Chers auditeurs, chers paroissiens,
Ce culte radiodiffusé a ce matin une couleur bien particulière qui est à mettre en lien avec l’événement que nous commémorons aujourd’hui : à savoir le dimanche de la Réformation. En effet, s’il est un élément particulier sur lequel les Réformateurs, tant Luther que Calvin, ont beaucoup insisté, c’est le retour de la musique au peuple chrétien : c’est-à-dire, faire chanter l’ensemble des fidèles, y compris les femmes. Calvin mettra en exergue en particulier les psaumes, ces chants issus de la tradition juive que Dieu met dans la bouche des fidèles pour chanter sa gloire. Voilà pourquoi, ce matin, l’ensemble de ce culte met si fortement en avant les psaumes.

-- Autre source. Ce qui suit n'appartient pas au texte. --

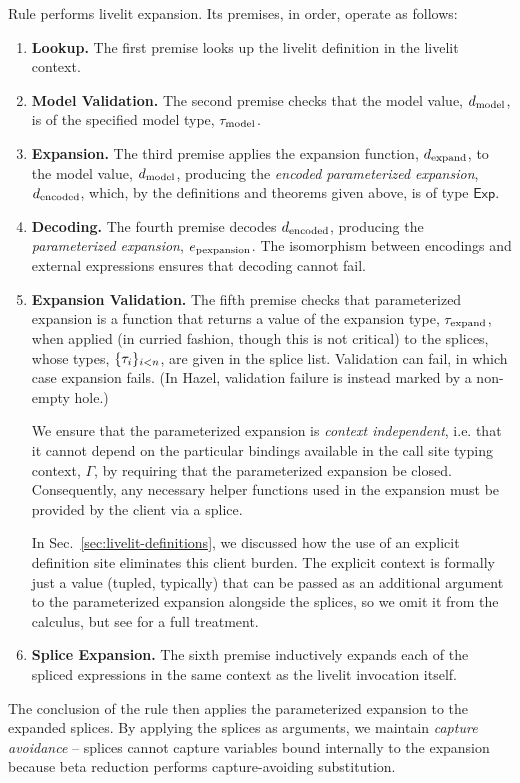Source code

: Rule  performs livelit expansion. Its premises, in order, operate as follows:
\begin{enumerate}[itemsep=3px,leftmargin=*]
    \item \textbf{Lookup.} The first premise looks up the livelit definition in the livelit context.
    \item \textbf{Model Validation.} The second premise checks that the model value, $d_\text{model}$, is of the
    specified model type, $\tau_\text{model}$.
    \item \textbf{Expansion.} The third premise applies the expansion function, $d_\text{expand}$, to the model value, $d_\text{model}$,
    producing the \emph{encoded parameterized expansion}, $d_\text{encoded}$, which, by the definitions and theorems given above, is of type $\mathsf{Exp}$.
    \item \textbf{Decoding.} The fourth premise decodes $d_\text{encoded}$, producing the \emph{parameterized expansion}, $e_\text{pexpansion}$. The isomorphism between encodings and external expressions ensures that decoding cannot fail.
    \item \textbf{Expansion Validation.} The fifth premise checks that {parameterized expansion} is a function that returns a value of the expansion type, $\tau_\text{expand}$, when applied (in curried fashion, though this is not critical)
    to the splices, whose types, $\{\tau_i\}_{i < n}$, are given in the splice list.
    Validation can fail, in which case expansion fails. (In Hazel, validation failure is instead marked by a non-empty hole.)
    
    We ensure that the parameterized expansion is \emph{context independent},
    i.e. that it cannot depend on the particular bindings available in the call site typing context, $\Gamma$, 
     by
    requiring that the parameterized expansion be
    closed. Consequently, any necessary helper functions used in the expansion must be provided by the client
    via a splice. 

    In Sec.~\ref{sec:livelit-definitions}, we discussed how the use of an explicit definition site  eliminates this client burden.
    The explicit context is formally just a value (tupled, typically) that can be passed as an additional argument to the parameterized expansion alongside the splices, 
    so we omit it from the calculus, but see \cite{TLMs} for a full treatment.
    
    \item \textbf{Splice Expansion.} The sixth premise inductively expands each of the spliced expressions in the same context as the livelit
    invocation itself.
\end{enumerate}
The conclusion of the rule then applies the parameterized expansion to the expanded splices.
By applying the splices as arguments, we maintain \emph{capture avoidance} -- splices cannot capture variables
bound internally to the expansion because beta reduction performs capture-avoiding substitution.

Pour bien saisir le contexte de ce qui nous paraît aujourd’hui évident, il faut savoir qu’au début du 16ème siècle la musique n’était quasiment que religieuse et elle était chantée en latin par des religieux ou par la schola, ce choeur de jeunes garçons. Le chant, largement polyphonique et harmonique, était l’apanage de « professionnels ». L’assemblée assistait à la messe, mais n’y participait pas. Les Réformateurs ont voulu spécifiquement que les fidèles puissent louer Dieu par eux-mêmes. Et pour ce faire, le chant d’Eglise va subir de profondes et nombreuses transformations au niveau des textes et de la musique. Pour faire chanter l’assemblée des fidèles, premièrement, il faut des chants en langue du peuple, pour que ce dernier puisse tout simplement comprendre les paroles. Les Réformateurs vont donc s’atteler à un gros travail de traduction, là en allemand, ici en français.

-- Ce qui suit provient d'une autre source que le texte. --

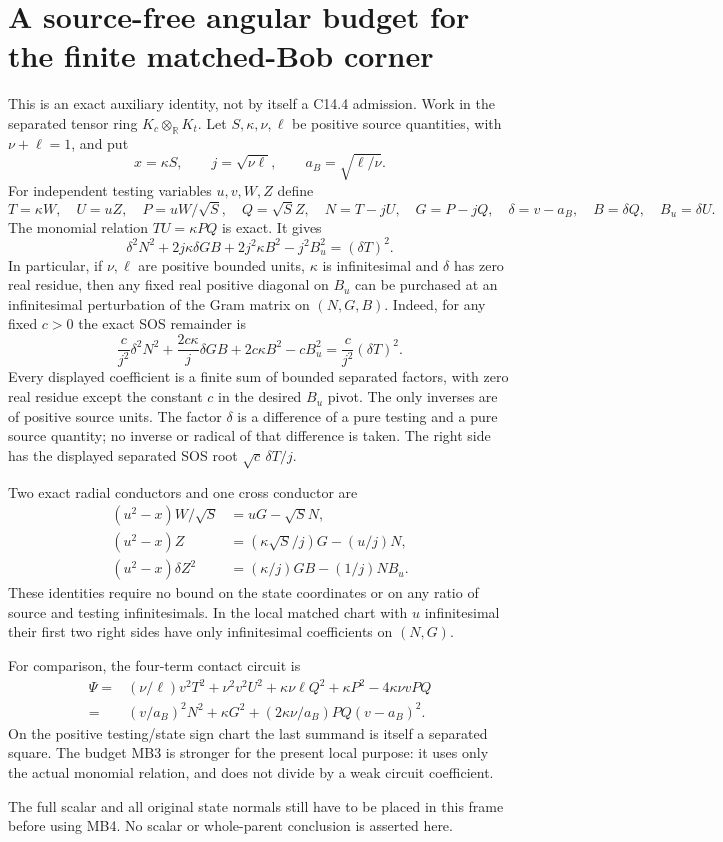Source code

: \section{A source-free angular budget for the finite matched-Bob corner}
\label{sec:new-c144-matched-budget}

This is an exact auxiliary identity, not by itself a C14.4 admission.
Work in the separated tensor ring $K_c\otimes_{\mathbb R}K_t$.
Let $S,\kappa,\nu,\ell$ be positive source quantities, with
$\nu+\ell=1$, and put
\[
 x=\kappa S,\qquad j=\sqrt{\nu\ell},\qquad
 a_B=\sqrt{\ell/\nu}.
 \tag{MB1}
\]
For independent testing variables $u,v,W,Z$ define
\[
 T=\kappa W,\quad U=uZ,\quad P=uW/\sqrt S,\quad Q=\sqrt S Z,
 \quad N=T-jU,\quad G=P-jQ,
 \quad \delta=v-a_B,\quad B=\delta Q,\quad B_u=\delta U.
 \tag{MB2}
\]
The monomial relation $TU=\kappa PQ$ is exact. It gives
\[
 \delta^2N^2+2j\kappa\delta GB+2j^2\kappa B^2-j^2B_u^2
       =(\delta T)^2.
 \tag{MB3}
\]
In particular, if $\nu,\ell$ are positive bounded units,
$\kappa$ is infinitesimal and $\delta$ has zero real residue,
then any fixed real positive diagonal on $B_u$ can be purchased
at an infinitesimal perturbation of the Gram matrix on $(N,G,B)$.
Indeed, for any fixed $c>0$ the exact SOS remainder is
\[
 \frac{c}{j^2}\delta^2N^2+
       \frac{2c\kappa}{j}\delta GB+2c\kappa B^2-cB_u^2
       =\frac{c}{j^2}(\delta T)^2.
 \tag{MB4}
\]
Every displayed coefficient is a finite sum of bounded separated
factors, with zero real residue except the constant $c$ in the
desired $B_u$ pivot. The only inverses are of positive source units.
The factor $\delta$ is a difference of a pure testing and a pure
source quantity; no inverse or radical of that difference is taken.
The right side has the displayed separated SOS root
$\sqrt c\,\delta T/j$.

Two exact radial conductors and one cross conductor are
\[
 \begin{split}
 (u^2-x)W/\sqrt S&=uG-\sqrt S N,\\
 (u^2-x)Z&=(\kappa\sqrt S/j)G-(u/j)N,\\
 (u^2-x)\delta Z^2&=(\kappa/j)GB-(1/j)NB_u.
 \end{split}
 \tag{MB5}
\]
These identities require no bound on the state coordinates or on
any ratio of source and testing infinitesimals. In the local matched
chart with $u$ infinitesimal their first two right sides have only
infinitesimal coefficients on $(N,G)$.

For comparison, the four-term contact circuit is
\[
 \begin{split}
 \Psi={}&(\nu/\ell)v^2T^2+\nu^2v^2U^2
       +\kappa\nu\ell Q^2+\kappa P^2-4\kappa\nu vPQ\\
   ={}&(v/a_B)^2N^2+\kappa G^2
           +(2\kappa\nu/a_B)PQ(v-a_B)^2.
 \end{split}
 \tag{MB6}
\]
On the positive testing/state sign chart the last summand is itself
a separated square. The budget MB3 is stronger for the present local
purpose: it uses only the actual monomial relation, and does not
divide by a weak circuit coefficient.

The full scalar and all original state normals still have to be
placed in this frame before using MB4. No scalar or whole-parent
conclusion is asserted here.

Mais il faudra également adapter les textes pour qu’ils puissent être chantés. On va donc les mettre en strophes sous forme de poésie métrique, c'est-à-dire avec un certain nombre de pieds ou syllabes auxquels vont correspondre des notes de musique. Finalement, la mélodie elle-même va devoir être au service du texte et non l’inverse : elle va soutenir par sa prosodie les accents toniques de la langue.
Toutefois, entre Luther et Calvin, on observe une grande différence qui fait aujourd’hui la richesse d’un recueil comme le Psaumes et Cantiques. Luther aimait la musique et en a même composé. Comme il le disait lui-même : «Dieu annonce l’Evangile aussi par la musique.» Luther veut mettre le Christ au centre du culte. Mais il manque cruellement de chants s’appuyant sur des épisodes du Nouveau Testament. Il va donc composer ou faire composer de nouveaux chants prêchant l’incarnation, la croix ou la résurrection. Ce sont les fameux chorals luthériens. Le plus fameux des compositeurs luthériens s’appelle Jean Sébastien Bach. Le plus célèbre choral est de la main-même de Luther et s’intitule : «C’est un rempart que notre Dieu».

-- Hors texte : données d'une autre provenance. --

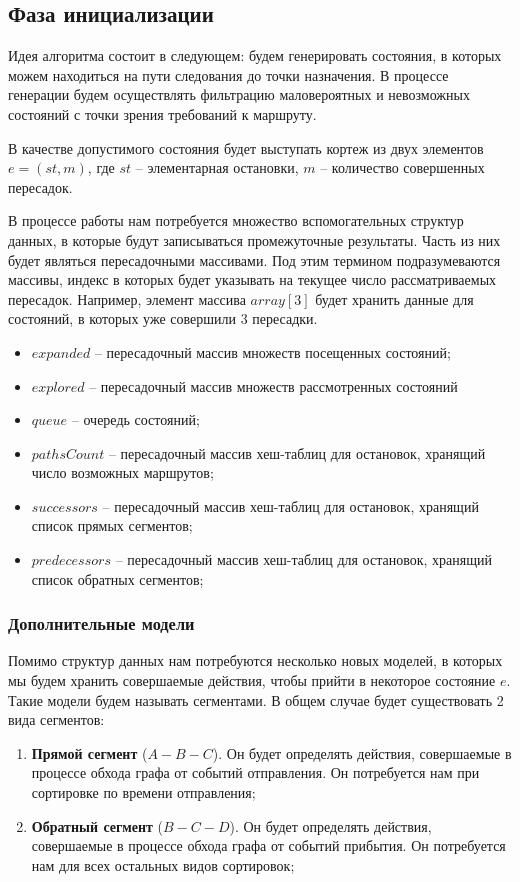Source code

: \subsection{Фаза инициализации}
Идея алгоритма состоит в следующем: будем генерировать состояния, в которых можем находиться на пути следования до точки назначения. В процессе генерации будем осуществлять фильтрацию маловероятных и невозможных состояний с точки зрения требований к маршруту.

В качестве допустимого состояния будет выступать кортеж из двух элементов $e=(st, m)$, где $st$ -- элементарная остановки, $m$ -- количество совершенных пересадок. 

В процессе работы нам потребуется множество вспомогательных структур данных, в которые будут записываться промежуточные результаты. Часть из них будет являться пересадочными массивами. Под этим термином подразумеваются массивы, индекс в которых будет указывать на текущее число рассматриваемых пересадок. Например, элемент массива $array[3]$ будет хранить данные для состояний, в которых уже совершили 3 пересадки.

\begin{itemize}
	\item $expanded$ -- пересадочный массив множеств посещенных состояний;
	\item $explored$ -- пересадочный массив множеств рассмотренных состояний
	\item $queue$ -- очередь состояний;
	\item $pathsCount$ -- пересадочный массив хеш-таблиц для остановок, хранящий число возможных маршрутов;
	\item $successors$ -- пересадочный массив хеш-таблиц для остановок, хранящий список прямых сегментов;
	\item $predecessors$ -- пересадочный массив хеш-таблиц для остановок, хранящий список обратных сегментов;
\end{itemize}

\subsubsection{Дополнительные модели}
Помимо структур данных нам потребуются несколько новых моделей, в которых мы будем хранить совершаемые действия, чтобы прийти в некоторое состояние $e$. Такие модели будем называть сегментами. В общем случае будет существовать 2 вида сегментов:
\begin{enumerate}
	\item \textbf{Прямой сегмент} ($A-B-C$). Он будет определять действия, совершаемые в процессе обхода графа от событий отправления. Он потребуется нам при сортировке по времени отправления;
	\item \textbf{Обратный сегмент} ($B-C-D$). Он будет определять действия, совершаемые в процессе обхода графа от событий прибытия. Он потребуется нам для всех остальных видов сортировок;
\end{enumerate}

Calvin et ses disciples sont allés plus loin dans la réforme de la musique, bannissant tout ce qui pouvait rappeler la mainmise de « professionnels » sur la musique religieuse. Ils vont aller jusqu’à supprimer les orgues de chœur. Sous Calvin, le chant des fidèles se fait a capella, c’est-à-dire sans le soutien d’instrument de musique, mais aussi à l’unisson, les hommes chantant la mélodie à une octave inférieure à celle des femmes. Le répertoire réformé est le chant des psaumes qui deviendra nos traditionnels psautiers que ces derniers soient genevois, français ou romands.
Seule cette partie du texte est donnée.